By James Heinz
(Steinbrenner Story – Chapter Seven)
One of the ships Henry II owned was the GEORGE M. HUMPHREY, which had been built in 1927 at the American Shipbuilding Company in Cleveland. She displaced 8,021 tons, was 586 feet long and 60 feet wide.
In a dense fog and heavy rainstorm, on June 15, 1943, at 2:50 am while downbound and loaded with14,000 tons of ore, she was rammed by the upbound D. M. CLEMSON two miles off Old Mackinaw Point in the middle of the shipping channel near the center of the Straits of Mackinac. The CLEMSON saw the HUMPHREY crossing its bow and ordered full astern but the order did not have time to take effect before the CLEMSON sliced deep into the HUMPHREY’s starboard side, almost cutting her in half.
If the CLEMSON had remained in place, her hull would have blocked the hole she had made in the hold of the HUMPHREY and perhaps saved her victim from sinking. However, the full astern engine order then took effect, and the CLEMSON backed out of the hole in the HUMPHREY, allowing lake water to pour into the hole.
The HUMPHREY sank 20 minutes later in 77 feet of water. Of her 39 man crew, 31 were rescued from her lifeboats by the LAGONDA and 8 others were picked up by the CLEMSON. It was the latest and most severe of ten collisions that had occurred on the Lakes in the previous two weeks.

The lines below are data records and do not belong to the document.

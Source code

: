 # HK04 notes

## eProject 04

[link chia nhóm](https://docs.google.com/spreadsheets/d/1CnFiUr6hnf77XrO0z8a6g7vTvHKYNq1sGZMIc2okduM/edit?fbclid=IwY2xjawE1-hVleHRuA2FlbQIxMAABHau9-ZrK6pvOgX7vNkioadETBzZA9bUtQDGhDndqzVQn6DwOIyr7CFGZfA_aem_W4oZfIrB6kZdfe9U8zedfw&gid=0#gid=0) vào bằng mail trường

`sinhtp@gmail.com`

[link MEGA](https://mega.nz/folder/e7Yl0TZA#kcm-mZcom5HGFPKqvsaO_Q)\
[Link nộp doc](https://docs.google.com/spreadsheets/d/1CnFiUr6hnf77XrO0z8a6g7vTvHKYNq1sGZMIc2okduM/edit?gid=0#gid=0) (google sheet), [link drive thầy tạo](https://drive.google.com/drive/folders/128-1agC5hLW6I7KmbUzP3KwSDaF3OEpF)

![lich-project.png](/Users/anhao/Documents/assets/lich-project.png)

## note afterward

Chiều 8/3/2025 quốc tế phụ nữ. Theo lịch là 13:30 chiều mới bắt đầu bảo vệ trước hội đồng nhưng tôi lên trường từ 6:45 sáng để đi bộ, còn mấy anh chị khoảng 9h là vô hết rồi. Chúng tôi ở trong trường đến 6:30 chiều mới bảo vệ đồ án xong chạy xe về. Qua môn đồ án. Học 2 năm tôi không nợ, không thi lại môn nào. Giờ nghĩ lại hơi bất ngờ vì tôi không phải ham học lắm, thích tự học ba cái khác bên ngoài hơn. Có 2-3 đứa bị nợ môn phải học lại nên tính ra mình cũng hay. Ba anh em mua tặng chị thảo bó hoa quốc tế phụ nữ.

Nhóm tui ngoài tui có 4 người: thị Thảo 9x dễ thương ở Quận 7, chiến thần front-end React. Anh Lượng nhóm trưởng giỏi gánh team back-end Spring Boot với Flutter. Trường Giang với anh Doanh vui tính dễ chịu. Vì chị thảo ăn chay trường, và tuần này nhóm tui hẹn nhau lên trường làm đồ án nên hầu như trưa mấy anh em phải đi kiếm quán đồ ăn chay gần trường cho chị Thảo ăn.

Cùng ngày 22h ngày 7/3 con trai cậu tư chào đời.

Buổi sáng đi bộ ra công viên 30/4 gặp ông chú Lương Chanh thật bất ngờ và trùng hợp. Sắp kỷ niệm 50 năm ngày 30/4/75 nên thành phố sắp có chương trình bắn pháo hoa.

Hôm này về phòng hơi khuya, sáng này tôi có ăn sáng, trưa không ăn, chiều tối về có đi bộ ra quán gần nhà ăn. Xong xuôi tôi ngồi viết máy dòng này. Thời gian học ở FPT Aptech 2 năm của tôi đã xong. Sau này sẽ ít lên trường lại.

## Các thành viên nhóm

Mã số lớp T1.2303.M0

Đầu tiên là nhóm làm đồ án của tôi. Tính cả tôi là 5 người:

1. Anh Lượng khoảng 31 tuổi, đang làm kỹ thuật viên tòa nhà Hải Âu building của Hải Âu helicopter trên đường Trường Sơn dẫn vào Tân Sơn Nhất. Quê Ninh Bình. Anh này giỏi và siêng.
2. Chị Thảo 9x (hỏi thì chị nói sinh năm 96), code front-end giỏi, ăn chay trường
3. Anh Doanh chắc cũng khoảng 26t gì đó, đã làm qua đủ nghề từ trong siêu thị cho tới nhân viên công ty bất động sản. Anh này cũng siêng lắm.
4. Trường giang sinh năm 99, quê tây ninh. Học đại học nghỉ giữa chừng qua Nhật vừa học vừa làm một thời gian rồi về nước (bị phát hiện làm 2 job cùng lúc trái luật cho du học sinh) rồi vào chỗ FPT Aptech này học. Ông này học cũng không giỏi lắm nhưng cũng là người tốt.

The pride of Kinsman Transit now rested on the bottom of the Straits of Mackinac. Her masts stuck slightly above the surface in the middle of the ferry route between Mackinac City and St. Ignace.
Lawsuits totaling $2,000,000 were filed in admiralty court. Kinsman valued the HUMPHREYS at $1,088,000 and her cargo at $70,000. The CLEMSON suffered $55,000 in damages. A year later a federal judge decided that the fault was equal on both sides and awarded Kinsman $495, 000 in damages. The insurance underwriters could not get any bids to salvage the HUMPHREY and surrendered their claims to her. Kinsman also received an insurance payment for the HUMPHREY, since she was considered a total loss.
Henry II should not have been so quick to settle.
The Army Corps of Engineers wanted the obstruction in the main shipping channel cleared. They paid Captain John Roen to do so. Roen had the option to destroy the wreck or raise her, with the provision that he could keep her if he could float her. No ship of her size on the Great Lakes had ever been raised before, and many experts did not think that it could be done.
That did not deter Captain Roen. John Roen had come to America in 1906 and had been involved in Great Lakes shipping since that time. If the Great Lakes had salt water, he would have been a crusty old salt. He worked his way up from deckhand to tug owner to towing and salvage company owner. He had his own shipyard in Sturgeon Bay, and had successfully salvaged several ships previously, including the SINALOA and the FRANK J. PETERSON after the 1940 storm, and the SPARTA in 1941.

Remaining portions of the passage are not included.